NUESTRA
OFRENDA ESPIRITUAL
La
oración es una ofrenda espiritual que ha eliminado los antiguos sacrificios.
¿Qué me importa –dice- el número de vuestros sacrificios? Estoy harto de
holocaustos de carneros, de grasa de becerros; la sangre de toros, corderos y
chivos no me agrada. ¿Quién pide algo de vuestras manos?
El
Evangelio nos enseña qué es lo que pide el Señor: Llega la hora –dice- en que
los verdaderos adoradores adorarán al Padre en espíritu y en verdad. Porque
Dios es espíritu y, por esto, tales son los adoradores que busca. Nosotros
somos los verdaderos adoradores y verdaderos sacerdotes, ya que, orando en
espíritu, ofrecemos el sacrificio espiritual de la oración, la ofrenda adecuada
y agradable a Dios, la que él pedía, la que él preveía.
Esta
ofrenda, ofrecida de corazón, alimentada con la fe, cuidada con la verdad, íntegra
por la inocencia, limpia por la castidad, coronada con el amor, es la que
debemos llevar al altar de Dios, con el acompañamiento solemne de las buenas
obras, en medio de salmos e himnos, seguros de que con ella alcanzaremos de
Dios cualquier cosa que le pidamos.
¿Qué
podrá negar Dios, en efecto, a una oración que procede del espíritu y de la
verdad, si es él quien la exige? Hemos leído, oído y creído los argumentos que
demuestran su gran eficacia.
En
tiempos pasados, la oración liberaba del fuego, de las bestias, de la falta de
alimento, y sin embargo no había recibido aún de Cristo su forma propia.
¡Cuanta
más eficacia no tendrá, pues, la oración cristiana!

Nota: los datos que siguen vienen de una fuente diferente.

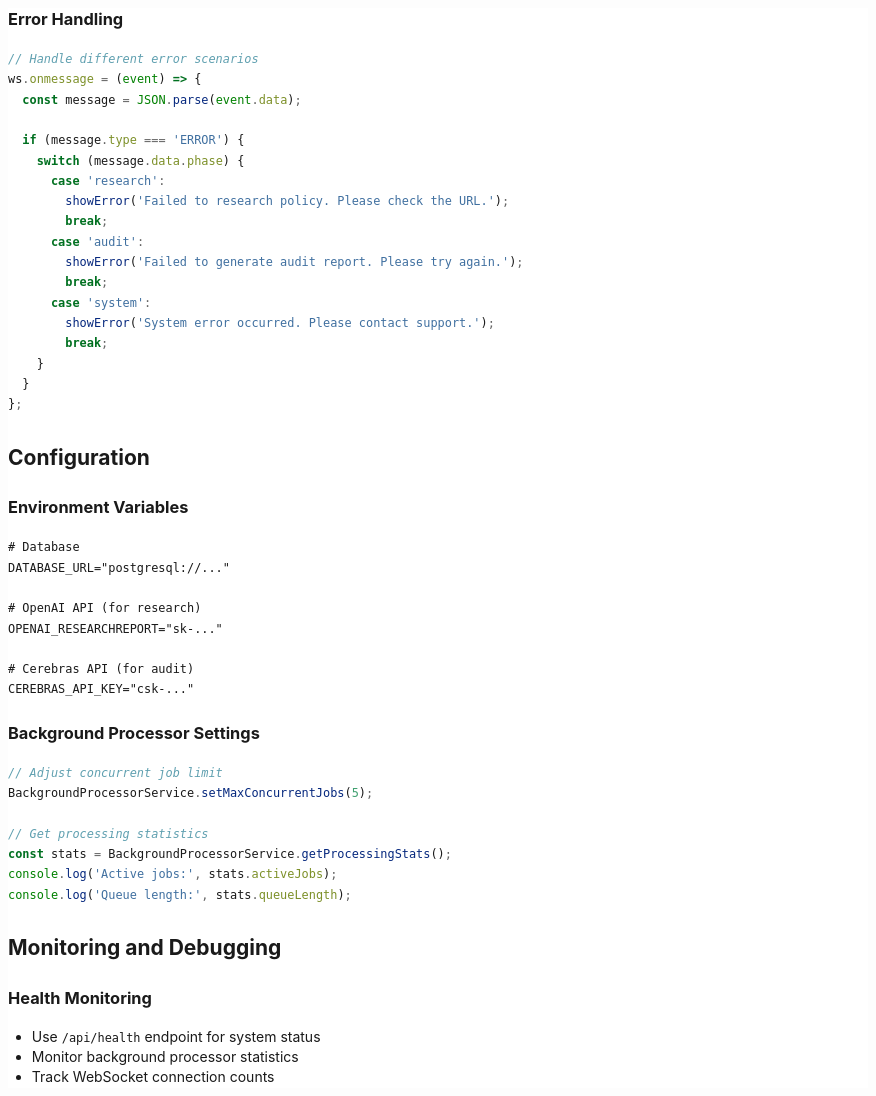### Error Handling

```javascript
// Handle different error scenarios
ws.onmessage = (event) => {
  const message = JSON.parse(event.data);
  
  if (message.type === 'ERROR') {
    switch (message.data.phase) {
      case 'research':
        showError('Failed to research policy. Please check the URL.');
        break;
      case 'audit':
        showError('Failed to generate audit report. Please try again.');
        break;
      case 'system':
        showError('System error occurred. Please contact support.');
        break;
    }
  }
};
```

## Configuration

### Environment Variables
```env
# Database
DATABASE_URL="postgresql://..."

# OpenAI API (for research)
OPENAI_RESEARCHREPORT="sk-..."

# Cerebras API (for audit)
CEREBRAS_API_KEY="csk-..."
```

### Background Processor Settings
```javascript
// Adjust concurrent job limit
BackgroundProcessorService.setMaxConcurrentJobs(5);

// Get processing statistics
const stats = BackgroundProcessorService.getProcessingStats();
console.log('Active jobs:', stats.activeJobs);
console.log('Queue length:', stats.queueLength);
```

## Monitoring and Debugging

### Health Monitoring
- Use `/api/health` endpoint for system status
- Monitor background processor statistics
- Track WebSocket connection counts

Ciertamente, no hace venir
el rocío angélico en medio del fuego, ni cierra la boca de los leones, ni
transporta a los hambrientos la comida de los segadores; no impide
milagrosamente el sufrimiento, sino que, sin evitarles el dolor a los que
sufren, los fortalece con la resignación, con su fuerza les aumenta la gracia
para que vean, con los ojos de la fe, el premio reservado a los que sufren por
el nombre de Dios.
En
el pasado, la oración hacía venir calamidades, aniquilaba los ejércitos
enemigos, impedía la lluvia necesaria. Ahora, por el contrario, la oración del
justo aparta la ira de Dios, vela en favor de los enemigos, suplica por los
perseguidores. ¿Qué tiene de extraño que haga caer agua del cielo, si pudo
impetrar que de allí bajará fuego? La oración es lo único que tiene poder sobre
Dios; pero Cristo no quiso que sirviera para operar mal alguno, sino que toda
la eficacia que él le ha dado ha de servir para el bien.
Por
esto, su finalidad es servir de sufragio a las almas de los difuntos,
robustecer a los débiles, curar a los enfermos, liberar a los posesos, abrir
las puertas de las cárceles, deshacer las ataduras de los inocentes.
La
oración sirve también para perdonar los pecados, para apartar las tentaciones,
para hacer que cesen las persecuciones, para consolar a los abatidos, para
deleitar a los magnánimos, para guiar a los peregrinos, para mitigar las
tempestades, para impedir su actuación a los ladrones, para alimentar a los
pobres, para llevar por buen camino a los ricos, para levantar a los caídos, para
sostener a los que van a caer, para hacer que resistan los que están de pie.
Oran
los mismos ángeles, ora toda la creación, oran los animales domésticos y los
salvajes, y doblan las rodillas y, cuando salen de sus establos o guaridas,
levantan la vista hacia el cielo y con la boca, a su manera, hacen vibrar el
aire. También las aves, cuando despiertan, alzan el vuelo hacia el cielo y
extienden las alas, en lugar de las manos, en forma de cruz y dicen algo que
asemeja una oración.
¿Qué
más podemos añadir acerca de la oración? El mismo Señor en persona oró; a él
sea el honor y el poder por los siglos de los siglos.